Systems Reliability Engineer
For one of the largest Global Media companies in the world your work as a Systems Reliability Engineer is one of the most important technical roles within the company ensuring best systems practices. You will ensure the speed, availability, and scale of the systems as well as ensuring their ability to withstand unprecedented increases in load. You will be at the heart of solving any production problems. Your scope runs from the kernel to the application.
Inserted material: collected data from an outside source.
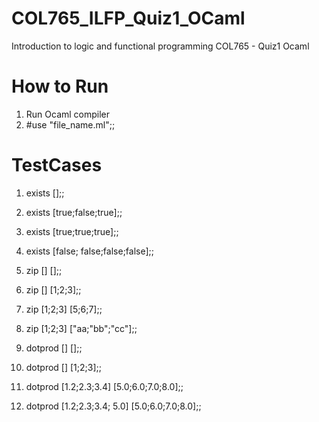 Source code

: # COL765_ILFP_Quiz1_OCaml
Introduction to logic and functional programming COL765 - Quiz1 Ocaml

# How to Run
1. Run Ocaml compiler
2. #use "file_name.ml";;

# TestCases
1. exists [];;
2. exists [true;false;true];;
3. exists [true;true;true];;
4. exists [false; false;false;false];;

1. zip [] [];;
2. zip [] [1;2;3];;
3. zip [1;2;3] [5;6;7];;
4. zip [1;2;3] ["aa;"bb";"cc"];;

1. dotprod [] [];;
2. dotprod [] [1;2;3];;
3. dotprod [1.2;2.3;3.4] [5.0;6.0;7.0;8.0];;
4. dotprod [1.2;2.3;3.4; 5.0] [5.0;6.0;7.0;8.0];;


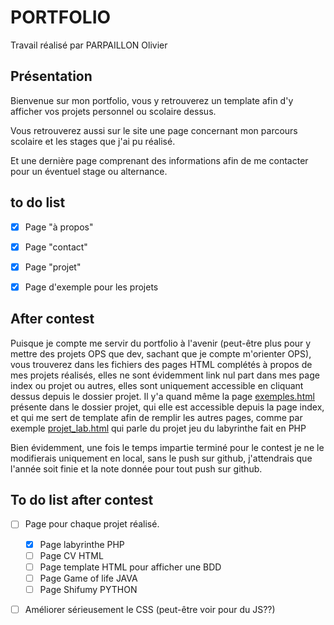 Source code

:# PORTFOLIO

Travail réalisé par PARPAILLON Olivier

## Présentation

Bienvenue sur mon portfolio, vous y retrouverez un template afin d'y afficher vos projets personnel ou scolaire dessus.

Vous retrouverez aussi sur le site une page concernant mon parcours scolaire et les stages que j'ai pu réalisé.

Et une dernière page comprenant des informations afin de me contacter pour un éventuel stage ou alternance.

## to do list

- [x] Page "à propos"
- [x] Page "contact"
- [x] Page "projet"
- [x] Page d'exemple pour les projets


## After contest

Puisque je compte me servir du portfolio à l'avenir (peut-être plus pour y mettre des projets OPS que dev, sachant que je compte m'orienter OPS), vous trouverez dans les fichiers des pages HTML complétés à propos de mes projets réalisés, elles ne sont évidemment link nul part dans mes page index ou projet ou autres, elles sont uniquement accessible en cliquant dessus depuis le dossier projet. Il y'a quand même la page [exemples.html](projet/exemple.html) présente dans le dossier projet, qui elle est accessible depuis la page index, et qui me sert de template afin de remplir les autres pages, comme par exemple [projet_lab.html](projet/projet_lab.html) qui parle du projet jeu du labyrinthe fait en PHP

Bien évidemment, une fois le temps impartie terminé pour le contest je ne le modifierais uniquement en local, sans le push sur github, j'attendrais que l'année soit finie et la note donnée pour tout push sur github. 

## To do list after contest

- [ ] Page pour chaque projet réalisé.
    - [x] Page labyrinthe PHP
    - [ ] Page CV HTML
    - [ ] Page template HTML pour afficher une BDD
    - [ ] Page Game of life JAVA
    - [ ] Page Shifumy PYTHON
- [ ] Améliorer sérieusement le CSS (peut-être voir pour du JS??)



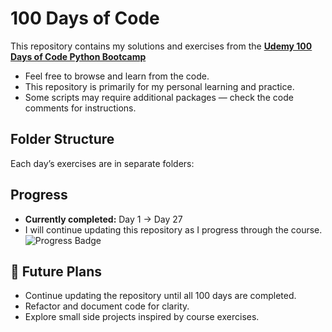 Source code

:# 100 Days of Code

This repository contains my solutions and exercises from the **[Udemy 100 Days of Code Python Bootcamp](https://www.udemy.com/course/100-days-of-code/?couponCode=25BBPMXINACTIVE)**   

- Feel free to browse and learn from the code.  
- This repository is primarily for my personal learning and practice.  
- Some scripts may require additional packages — check the code comments for instructions.


## Folder Structure
Each day’s exercises are in separate folders:


## Progress 
- **Currently completed:** Day 1 → Day 27  
- I will continue updating this repository as I progress through the course.
![Progress Badge](https://img.shields.io/badge/Progress-Day%2027-blue)


## 🔮 Future Plans
- Continue updating the repository until all 100 days are completed.  
- Refactor and document code for clarity.  
- Explore small side projects inspired by course exercises.

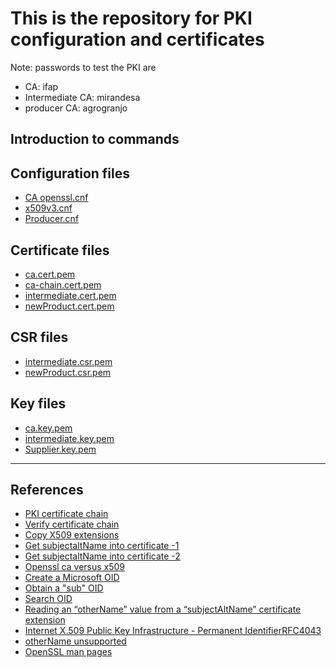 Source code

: 



# This is the repository for PKI configuration and certificates
Note: passwords to test the PKI are
 -  CA: ifap
 -  Intermediate CA: mirandesa
 -  producer CA: agrogranjo
## Introduction to commands


## Configuration files
-  [CA openssl.cnf](https://github.com/prgazevedo/DLT_Masters/blob/master/Certificates/OpenSSL/root/ca/openssl.cnf)
-  [x509v3.cnf](https://github.com/prgazevedo/DLT_Masters/blob/master/Certificates/OpenSSL/root/ca/intermediate/x509v3.cnf)
-  [Producer.cnf](https://github.com/prgazevedo/DLT_Masters/blob/master/Certificates/OpenSSL/root/ca/intermediate/producer/Producer.cnf)

## Certificate files
-  [ca.cert.pem](https://github.com/prgazevedo/DLT_Masters/blob/master/Certificates/OpenSSL/root/ca/certs/ca.cert.pem)
-  [ca-chain.cert.pem](https://github.com/prgazevedo/DLT_Masters/blob/master/Certificates/OpenSSL/root/ca/intermediate/certs/ca-chain.cert.pem)
-  [intermediate.cert.pem](https://github.com/prgazevedo/DLT_Masters/blob/master/Certificates/OpenSSL/root/ca/intermediate/certs/intermediate.cert.pem)
-  [newProduct.cert.pem](https://github.com/prgazevedo/DLT_Masters/blob/master/Certificates/OpenSSL/root/ca/intermediate/products/productCerts/newProduct.cert.pem)
## CSR files
-  [intermediate.csr.pem](https://github.com/prgazevedo/DLT_Masters/blob/master/Certificates/OpenSSL/root/ca/intermediate/csr/intermediate.csr.pem)
-  [newProduct.csr.pem](https://github.com/prgazevedo/DLT_Masters/blob/master/Certificates/OpenSSL/root/ca/intermediate/products/newProduct.csr.pem)
## Key files
-  [ca.key.pem](https://github.com/prgazevedo/DLT_Masters/blob/master/Certificates/OpenSSL/root/ca/private/ca.key.pem)
-  [intermediate.key.pem](https://github.com/prgazevedo/DLT_Masters/blob/master/Certificates/OpenSSL/root/ca/intermediate/private/intermediate.key.pem)
-  [Supplier.key.pem](https://github.com/prgazevedo/DLT_Masters/blob/master/Certificates/OpenSSL/root/ca/intermediate/producer/private/Supplier.key.pem)
---
## References
-  [PKI certificate chain](https://jamielinux.com/docs/openssl-certificate-authority/create-the-root-pair.html)
-  [Verify certificate chain](https://stackoverflow.com/questions/25482199/verify-a-certificate-chain-using-openssl-verify)
-  [Copy X509 extensions](https://stackoverflow.com/questions/33989190/subject-alternative-name-is-not-copied-to-signed-certificate)
-  [Get subjectaltName into certificate -1 ](https://www.linuxquestions.org/questions/linux-software-2/get-subjectaltname-into-certificate-my-own-ca-4175479553/)
-  [Get subjectaltName into certificate -2 ](https://lists.debian.org/debian-user-german/2012/02/msg00788.html)
-  [Openssl ca versus x509](https://stackoverflow.com/questions/48672935/openssl-ca-vs-openssl-x509-the-openssl-ca-command-doesnt-register-the-same-on)
-  [Create a Microsoft OID](https://gallery.technet.microsoft.com/scriptcenter/56b78004-40d0-41cf-b95e-6e795b2e8a06#content)
-  [Obtain a "sub" OID](https://ldapwiki.com/wiki/How%20To%20Get%20Your%20Own%20OID)
-  [Search OID](http://oid-info.com/basic-search.htm)
-  [Reading an “otherName” value from a “subjectAltName” certificate extension](https://stackoverflow.com/questions/22966461/reading-an-othername-value-from-a-subjectaltname-certificate-extension)
-  [Internet X.509 Public Key Infrastructure - Permanent IdentifierRFC4043](https://tools.ietf.org/html/rfc4043)
-  [otherName unsupported](https://archive.is/KZYqh)
-  [OpenSSL man pages](https://www.openssl.org/docs/man1.1.1/man1/req.html)
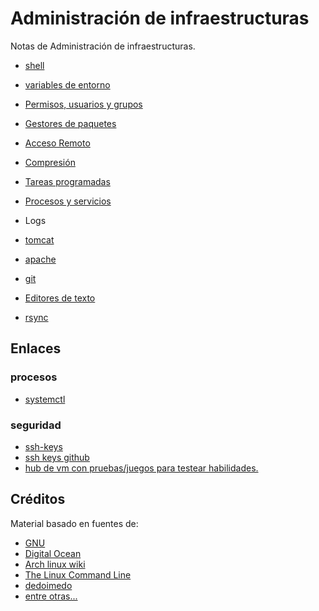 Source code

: # Administración de infraestructuras

Notas de Administración de infraestructuras.

- [shell](./secciones/shell.md)
- [variables de entorno](./secciones/variables_de_entorno.md)
- [Permisos, usuarios y grupos](./secciones/permisos_usuarios_y_agrupos.md)
- [Gestores de paquetes](./secciones/gestores_de_paquetes.md)
- [Acceso Remoto](./secciones/acceso_remoto.md)
- [Compresión](./secciones/compresion.md)
- [Tareas programadas](./secciones/tareas_programadas.md)
- [Procesos y servicios](./secciones/procesos_y_servicios.md)
- Logs
- [tomcat](./secciones/tomcat.md)
- [apache](./secciones/apache.md)

- [git](./secciones/git.md)
- [Editores de texto](./secciones/editores_de_texto.md)
- [rsync](./secciones/rsync.md)

## Enlaces

### procesos

- [systemctl](https://www.digitalocean.com/community/tutorials/how-to-use-systemctl-to-manage-systemd-services-and-units)

### seguridad

- [ssh-keys](https://www.digitalocean.com/community/tutorials/how-to-set-up-ssh-keys--2)
- [ssh keys github](https://help.github.com/en/articles/adding-a-new-ssh-key-to-your-github-account)
- [hub de vm con pruebas/juegos para testear habilidades.](https://www.vulnhub.com/)

## Créditos

Material basado en fuentes de:

- [GNU](https://www.gnu.org/)
- [Digital Ocean](https://www.digitalocean.com)
- [Arch linux wiki](https://wiki.archlinux.org)
- [The Linux Command Line](http://linuxcommand.org/tlcl.php)
- [dedoimedo](https://www.dedoimedo.com/computers/remote-windows-linux.html)
- [entre otras...](https://www.dedoimedo.com/computers/remote-windows-linux.html)

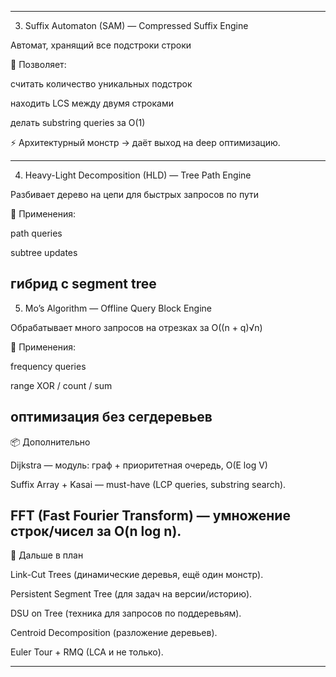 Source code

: 
---

3. Suffix Automaton (SAM) — Compressed Suffix Engine

Автомат, хранящий все подстроки строки

📌 Позволяет:

считать количество уникальных подстрок

находить LCS между двумя строками

делать substring queries за O(1)

⚡ Архитектурный монстр → даёт выход на deep оптимизацию.

---

4. Heavy-Light Decomposition (HLD) — Tree Path Engine

Разбивает дерево на цепи для быстрых запросов по пути

📌 Применения:

path queries

subtree updates

гибрид с segment tree
---

5. Mo’s Algorithm — Offline Query Block Engine

Обрабатывает много запросов на отрезках за O((n + q)√n)

📌 Применения:

frequency queries

range XOR / count / sum

оптимизация без сегдеревьев
---

📦 Дополнительно

Dijkstra — модуль: граф + приоритетная очередь, O(E log V)



Suffix Array + Kasai — must-have (LCP queries, substring search).



FFT (Fast Fourier Transform) — умножение строк/чисел за O(n log n).
---

🎯 Дальше в план

Link-Cut Trees (динамические деревья, ещё один монстр).

Persistent Segment Tree (для задач на версии/историю).

DSU on Tree (техника для запросов по поддеревьям).

Centroid Decomposition (разложение деревьев).

Euler Tour + RMQ (LCA и не только).

---
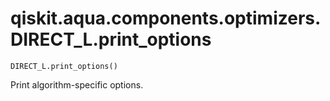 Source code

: # qiskit.aqua.components.optimizers.DIRECT\_L.print\_options

`DIRECT_L.print_options()`

Print algorithm-specific options.
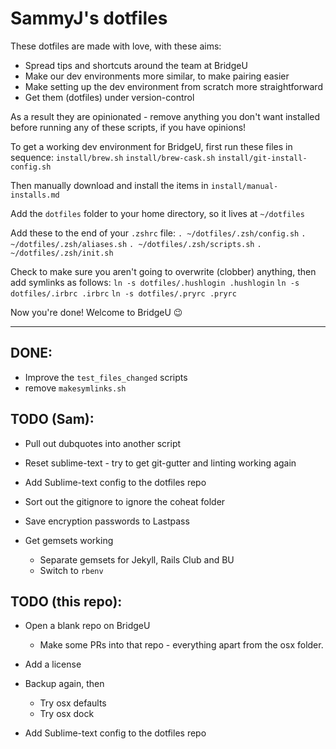 # SammyJ's dotfiles

These dotfiles are made with love, with these aims:
- Spread tips and shortcuts around the team at BridgeU
- Make our dev environments more similar, to make pairing easier
- Make setting up the dev environment from scratch more straightforward
- Get them (dotfiles) under version-control

As a result they are opinionated - remove anything you don't want installed before running any of these scripts, if you have opinions!

To get a working dev environment for BridgeU, first run these files in sequence:
`install/brew.sh`
`install/brew-cask.sh`
`install/git-install-config.sh`

Then manually download and install the items in `install/manual-installs.md`

Add the `dotfiles` folder to your home directory, so it lives at `~/dotfiles`

Add these to the end of your `.zshrc` file:
`. ~/dotfiles/.zsh/config.sh`
`. ~/dotfiles/.zsh/aliases.sh`
`. ~/dotfiles/.zsh/scripts.sh`
`. ~/dotfiles/.zsh/init.sh`

Check to make sure you aren't going to overwrite (clobber) anything, then add symlinks as follows:
`ln -s dotfiles/.hushlogin .hushlogin`
`ln -s dotfiles/.irbrc .irbrc`
`ln -s dotfiles/.pryrc .pryrc`

Now you're done! Welcome to BridgeU 😉

---

## DONE:
- Improve the `test_files_changed` scripts
- remove `makesymlinks.sh`

## TODO (Sam):
- Pull out dubquotes into another script
- Reset sublime-text - try to get git-gutter and linting working again
- Add Sublime-text config to the dotfiles repo

- Sort out the gitignore to ignore the coheat folder
- Save encryption passwords to Lastpass

- Get gemsets working
    + Separate gemsets for Jekyll, Rails Club and BU
    + Switch to `rbenv`

## TODO (this repo):
- Open a blank repo on BridgeU
  + Make some PRs into that repo - everything apart from the osx folder.

- Add a license
- Backup again, then
  + Try osx defaults
  + Try osx dock
- Add Sublime-text config to the dotfiles repo
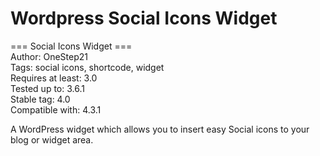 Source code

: # Wordpress Social Icons Widget

=== Social Icons Widget ===
<br />
Author: OneStep21
<br />
Tags: social icons, shortcode, widget
<br />
Requires at least: 3.0
<br />
Tested up to: 3.6.1
<br />
Stable tag: 4.0
<br />
Compatible with: 4.3.1
<br />

A WordPress widget which allows you to insert easy Social icons to your blog or widget area.
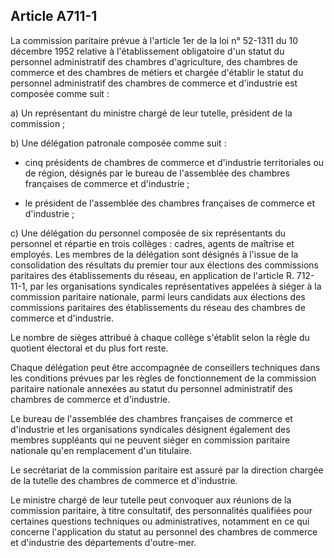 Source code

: Article A711-1
----
La commission paritaire prévue à l'article 1er de la loi n° 52-1311 du 10
décembre 1952 relative à l'établissement obligatoire d'un statut du personnel
administratif des chambres d'agriculture, des chambres de commerce et des
chambres de métiers et chargée d'établir le statut du personnel administratif
des chambres de commerce et d'industrie est composée comme suit :

a) Un représentant du ministre chargé de leur tutelle, président de la
commission ;

b) Une délégation patronale composée comme suit :

- cinq présidents de chambres de commerce et d'industrie territoriales ou de
région, désignés par le bureau de l'assemblée des chambres françaises de
commerce et d'industrie ;

- le président de l'assemblée des chambres françaises de commerce et d'industrie
;

c) Une délégation du personnel composée de six représentants du personnel et
répartie en trois collèges : cadres, agents de maîtrise et employés. Les membres
de la délégation sont désignés à l'issue de la consolidation des résultats du
premier tour aux élections des commissions paritaires des établissements du
réseau, en application de l'article R. 712-11-1, par les organisations
syndicales représentatives appelées à siéger à la commission paritaire
nationale, parmi leurs candidats aux élections des commissions paritaires des
établissements du réseau des chambres de commerce et d'industrie.

Le nombre de sièges attribué à chaque collège s'établit selon la règle du
quotient électoral et du plus fort reste.

Chaque délégation peut être accompagnée de conseillers techniques dans les
conditions prévues par les règles de fonctionnement de la commission paritaire
nationale annexées au statut du personnel administratif des chambres de commerce
et d'industrie.

Le bureau de l'assemblée des chambres françaises de commerce et d'industrie et
les organisations syndicales désignent également des membres suppléants qui ne
peuvent siéger en commission paritaire nationale qu'en remplacement d'un
titulaire.

Le secrétariat de la commission paritaire est assuré par la direction chargée de
la tutelle des chambres de commerce et d'industrie.

Le ministre chargé de leur tutelle peut convoquer aux réunions de la commission
paritaire, à titre consultatif, des personnalités qualifiées pour certaines
questions techniques ou administratives, notamment en ce qui concerne
l'application du statut au personnel des chambres de commerce et d'industrie des
départements d'outre-mer.
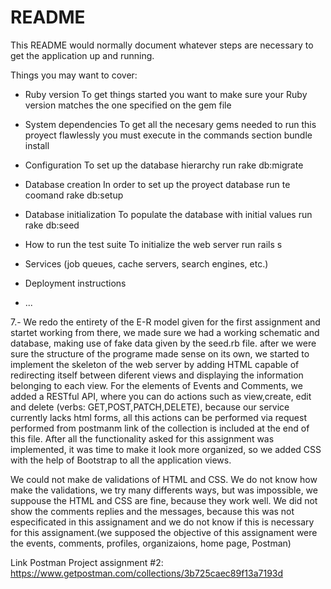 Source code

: # README

This README would normally document whatever steps are necessary to get the
application up and running.

Things you may want to cover:

* Ruby version
	To get things started you want to make sure your Ruby version matches the one specified on the gem file

* System dependencies
	To get all the necesary gems needed to run this proyect flawlessly you must execute in the commands section bundle install
* Configuration
	To set up the database hierarchy run rake db:migrate
* Database creation
	In order to set up the proyect database run te coomand rake db:setup
* Database initialization
	To populate the database with initial values run rake db:seed
* How to run the test suite
	To initialize the web server run rails s
* Services (job queues, cache servers, search engines, etc.)

* Deployment instructions

* ...

7.-
We redo the entirety of the E-R model given for the first assignment and startet working from there, we made sure we had a working schematic and database,
making use of fake data given by the seed.rb file. after we were sure the structure of the programe made sense on its own, we started to implement the skeleton of the web 
server by adding HTML capable of redirecting itself between diferent views and displaying the information belonging to each view. For the elements of Events and Comments,
we added a RESTful API, where you can do actions such as view,create, edit and delete (verbs: GET,POST,PATCH,DELETE), because our service currently lacks html forms, all this
actions can be performed via request performed from postmanm link of the collection is included at the end of this file.
After all the functionality asked for this assignment was implemented, it was time to make it look more organized, so we added CSS with the help of Bootstrap to all
the application views.

We could not make de validations of HTML and CSS. We do not know how make the validations, we try many differents ways, but was impossible,
we suppouse the HTML and CSS are fine, because they work well. We did not show the comments replies and the messages, because this
was not especificated in this assignament and we do not know if this is necessary for this assignament.(we supposed the objective of this assignament were 
the events, comments, profiles, organizaions, home page, Postman)

Link Postman Project assignment #2:
https://www.getpostman.com/collections/3b725caec89f13a7193d
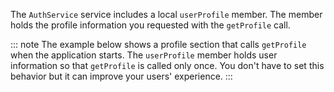 The `AuthService` service includes a local `userProfile` member. The member holds the profile information you requested with the `getProfile` call. 

::: note
The example below shows a profile section that calls `getProfile` when the application starts. The `userProfile` member holds user information so that  `getProfile` is called only once. 
You don't have to set this behavior but it can improve your users' experience.
::: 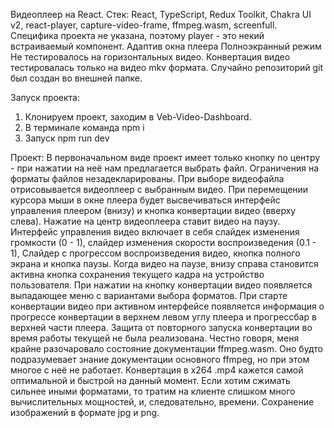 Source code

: Видеоплеер на React.
Стек: React, TypeScript, Redux Toolkit, Chakra UI v2, react-player, capture-video-frame, ffmpeg.wasm, screenfull.
Специфика проекта не указана, поэтому player - это некий встраиваемый компонент.
Адаптив окна плеера
Полноэкранный режим
Не тестировалось на горизонтальных видео.
Конвертация видео тестировалась только на видео mkv формата.
Случайно репозиторий git был создан во внешней папке.

Запуск проекта:
1) Клонируем проект, заходим в Veb-Video-Dashboard.
2) В терминале команда npm i
3) Запуск npm run dev

Проект:
В первоначальном виде проект имеет только кнопку по центру - при нажатии на неё нам предлагается выбрать файл. Ограничения на форматы файлов незадекларированы.
При выборе видеофайла отрисовывается видеоплеер с выбранным видео.
При перемещении курсора мыши в окне плеера будет высвечиваться интерфейс управления плеером (внизу) и кнопка конвертации видео (вверху слева).
Нажатие на центр видеоплеера ставит видео на паузу.
Интерфейс управления видео включает в себя слайдек изменения громкости (0 - 1), слайдер изменения скорости воспроизведения (0.1 - 1), Слайдер с прогрессом воспроизведения видео, кнопка полного экрана и кнопка паузы.
Когда видео на паузе, внизу справа становится активна кнопка сохранения текущего кадра на устройство пользователя.
При нажатии на кнопку конвертации видео появляется выпадающее меню с вариантами выбора форматов.
При старте конвертации видео при активном интерфейсе появляется информация о прогрессе конвертации в верхнем левом углу плеера и прогрессбар в верхней части плеера.
Защита от повторного запуска конвертации во время работы текущей не была реализована.
Честно говоря, меня крайне разочаровало состояние документации ffmpeg.wasm. Оно будто подразумевает знание документации основного ffmpeg, но при этом многое с неё не работает.
Конвертация в x264 .mp4 кажется самой оптимальной и быстрой на данный момент. Если хотим сжимать сильнее иными форматами, то тратим на клиенте слишком много вычислительных мощностей, и, следовательно, времени.
Сохранение изображений в формате jpg и png.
You will build automation tools to ensure the system is well instrumented and highly fault tolerant.
• Manage availability, latency, scalability and efficiency of applications development by instilling engineering reliability into development lifecycle with a focus on fault tolerant approaches
• Respond to and resolve unexpected and potential service problems and write software to prevent problem recurrence
• Drive capacity planning, performance analysis, instrumentation and other non-functional systems requirements
• Review and influence ongoing design, architecture, standards and methods for improving operating services
• Manage system releases, write production software acceptance tests, and coordinate all aspects of the release including coverage and communication plans
• Bachelor’s degree in Computer Science or equivalent
• Software Engineer or Development of customer-facing, high-availability, large-scale distributed applications.
• Experience developing in C or C++, Java technologies.
• PHP, Python, Ruby or other scripting languages
• Extensive experience with Linux/Unix
• Prior successful experience as a systems performance or site/systems reliability engineer
• Extensive experience working with fault tolerant approaches in a large-scale distributed environment and high-performance systems
• Demonstrated experience working in complex systems environments
• Deep understanding of Internet and networking protocols
• Expertise analyzing and troubleshooting large-scale distributed systems.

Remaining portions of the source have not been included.